プレジデントオンライン / 2019年7月25日 17時15分

クラブ由美 由美ママ●1983年オーナーママとして「クラブ由美」を開店。以来“銀座の超一流クラブ”として政財界などのVIPから支持を得る。近著に『銀座のママが教えてくれる「会話上手」になれる本』があり、著書は多数。

出世した男やエリートたちを見続けてきた高級クラブのママが、知識は豊富でも「教養」に疑問のある残念な人をそっと教える。

■知識は豊富でも、話すと残念な人

「慶世羅せら」。銀座の「クラブ由美」のVIPラウンジには、こう揮毫された一枚の書が壁に飾られている。ケセ・ラ・セラ(なるようになるさ)――元首相で、現在は陶芸家にして画家・書家の細川護熙氏が書いたものだ。

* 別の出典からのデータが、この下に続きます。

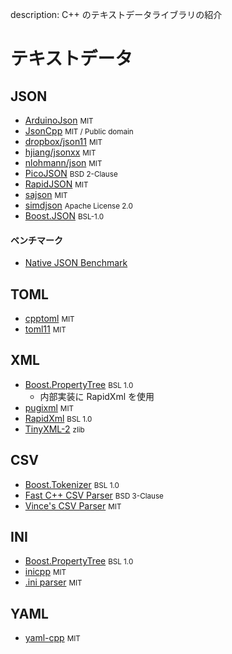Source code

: description: C++ のテキストデータライブラリの紹介

# テキストデータ

<!-- ライブラリ名、大文字で表記されているものは大文字に -->
<!-- Web サイトがあっても GitHub 優先 -->
<!-- ライブラリ数が多い場合、GitHub 500～1000 stars 以上か、特筆した機能を有するものに限る -->
<!-- 必要があれば C ライブラリも掲載 -->
<!-- ABC 順 -->

## JSON
- [ArduinoJson](https://github.com/bblanchon/ArduinoJson) <small>MIT</small>
- [JsonCpp](https://github.com/open-source-parsers/jsoncpp)  <small>MIT / Public domain</small>
- [dropbox/json11](https://github.com/dropbox/json11) <small>MIT</small>
- [hjiang/jsonxx](https://github.com/hjiang/jsonxx) <small>MIT</small>
- [nlohmann/json](https://github.com/nlohmann/json) <small>MIT</small>
- [PicoJSON](https://github.com/kazuho/picojson) <small>BSD 2-Clause</small>
- [RapidJSON](https://github.com/Tencent/rapidjson/) <small>MIT</small>
- [sajson](https://github.com/chadaustin/sajson) <small>MIT</small>
- [simdjson](https://github.com/lemire/simdjson) <small>Apache License 2.0</small>
- [Boost.JSON](https://www.boost.org/libs/json/) <small>BSL-1.0</small>

#### ベンチマーク
- [Native JSON Benchmark](https://github.com/miloyip/nativejson-benchmark)


## TOML
- [cpptoml](https://github.com/skystrife/cpptoml) <small>MIT</small>
- [toml11](https://github.com/ToruNiina/toml11) <small>MIT</small>


## XML
- [Boost.PropertyTree](https://github.com/boostorg/property_tree) <small>BSL 1.0</small>
    - 内部実装に RapidXml を使用
- [pugixml](https://github.com/zeux/pugixml) <small>MIT</small>
- [RapidXml](http://rapidxml.sourceforge.net/) <small>BSL 1.0</small>
- [TinyXML-2](https://github.com/leethomason/tinyxml2) <small>zlib</small>


## CSV
- [Boost.Tokenizer](https://github.com/boostorg/tokenizer) <small>BSL 1.0</small>
- [Fast C++ CSV Parser](https://github.com/ben-strasser/fast-cpp-csv-parser) <small>BSD 3-Clause</small>
- [Vince's CSV Parser](https://github.com/vincentlaucsb/csv-parser) <small>MIT</small>


## INI
- [Boost.PropertyTree](https://github.com/boostorg/property_tree) <small>BSL 1.0</small>
- [inicpp](https://github.com/SemaiCZE/inicpp) <small>MIT</small>
- [.ini parser](https://github.com/Poordeveloper/ini-parser) <small>MIT</small>


## YAML
- [yaml-cpp](https://github.com/jbeder/yaml-cpp) <small>MIT</small>

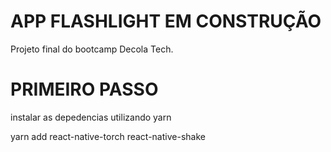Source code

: # APP FLASHLIGHT  EM CONSTRUÇÃO
Projeto final do bootcamp Decola Tech.

# PRIMEIRO PASSO

instalar as depedencias utilizando yarn

yarn add react-native-torch react-native-shake
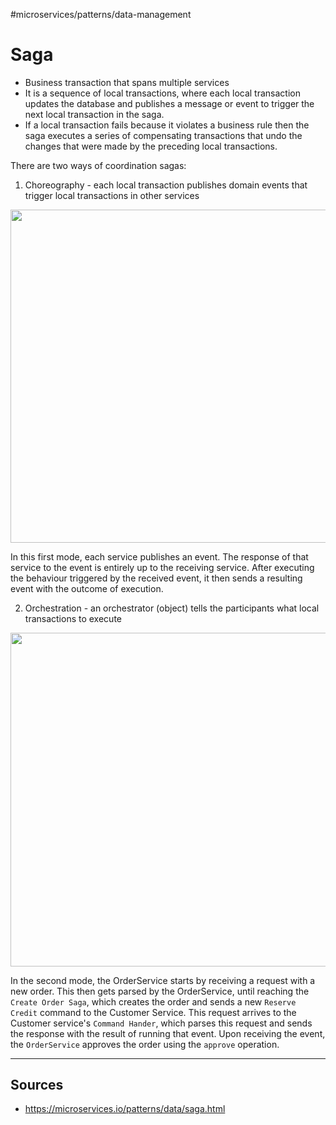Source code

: #microservices/patterns/data-management 

# Saga
* Business transaction that spans multiple services
* It is a sequence of local transactions, where each local transaction updates the database and publishes a message or event to trigger the next local transaction in the saga.
* If a local transaction fails because it violates a business rule then the saga executes a series of compensating transactions that undo the changes that were made by the preceding local transactions.

There are two ways of coordination sagas:
1. Choreography - each local transaction publishes domain events that trigger local transactions in other services

<div align="center">
	<img src="https://chrisrichardson.net/i/sagas/Create_Order_Saga.png" style="width: 400pt">
</div>

In this first mode, each service publishes an event. The response of that service to the event is entirely up to the receiving service. After executing the behaviour triggered by the received event, it then sends a resulting event with the outcome of execution.

2. Orchestration - an orchestrator (object) tells the participants what local transactions to execute

<div align="center">
	<img src="https://chrisrichardson.net/i/sagas/Create_Order_Saga_Orchestration.png" style="width: 400pt">
</div>

In the second mode, the OrderService starts by receiving a request with a new order. This then gets parsed by the OrderService, until reaching the `Create Order Saga`, which creates the order and sends a new `Reserve Credit` command to the Customer Service. This request arrives to the Customer service's `Command Hander`, which parses this request and sends the response with the result of running that event. Upon receiving the event, the `OrderService` approves the order using the `approve` operation.


<hr>

## Sources
* https://microservices.io/patterns/data/saga.html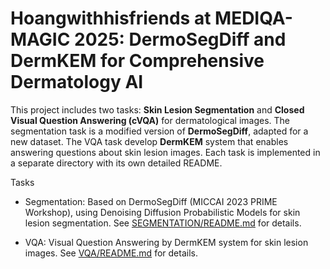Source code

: # Hoangwithhisfriends at MEDIQA-MAGIC 2025: DermoSegDiff and DermKEM for Comprehensive Dermatology AI

This project includes two tasks: **Skin Lesion Segmentation** and **Closed Visual Question Answering (cVQA)** for dermatological images. The segmentation task is a modified version of **DermoSegDiff**, adapted for a new dataset. The VQA task develop **DermKEM** system that enables answering questions about skin lesion images. Each task is implemented in a separate directory with its own detailed README.

Tasks

- Segmentation: Based on DermoSegDiff (MICCAI 2023 PRIME Workshop), using Denoising Diffusion Probabilistic Models for skin lesion segmentation. See [SEGMENTATION/README.md](./SEGMENTATION/README.md) for details.

- VQA: Visual Question Answering by DermKEM system for skin lesion images. See [VQA/README.md](./VQA/README.md) for details.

「私の生きる心意気を表した素敵な言葉ですが、これを書いてくださった細川の殿のような方が、本当に教養のある人だと思いますね」と話すのは、銀座で36年の歴史を持ち、政財界の重要人物が集う「クラブ由美」の伊藤由美ママだ。

「クラシックがお店で流れたときに『シューマンの曲だよね』と自然に曲名を口にされるお客様がいらっしゃいます。ご両親がクラシック音楽を好まれ、幼少の頃から聴かれていたそうです。細川の殿も『子どものときから名作を見られる環境に育つと本物を見極める目が養われ、いい作品がつくれるんです』とさりげなくおっしゃって気取りが感じられないのです。学歴と関係なく教養のある人は、育ってきた環境や生き方が影響しているのではないでしょうか」

細川家のような大名家に生まれるわけにはなかなかいかないが、教養を「幅広い知識」くらいに考え、難しい本をたくさん読み、懸命に勉強して、多量の情報をインプットしてみても、一夜にして教養は磨かれるわけではないということだろう。知識は豊富だけれど話してみると残念な人も多い。本当の教養とは、学問・知識などによって培われる品位や立ち居振る舞いといった人の内面までも表すものだ。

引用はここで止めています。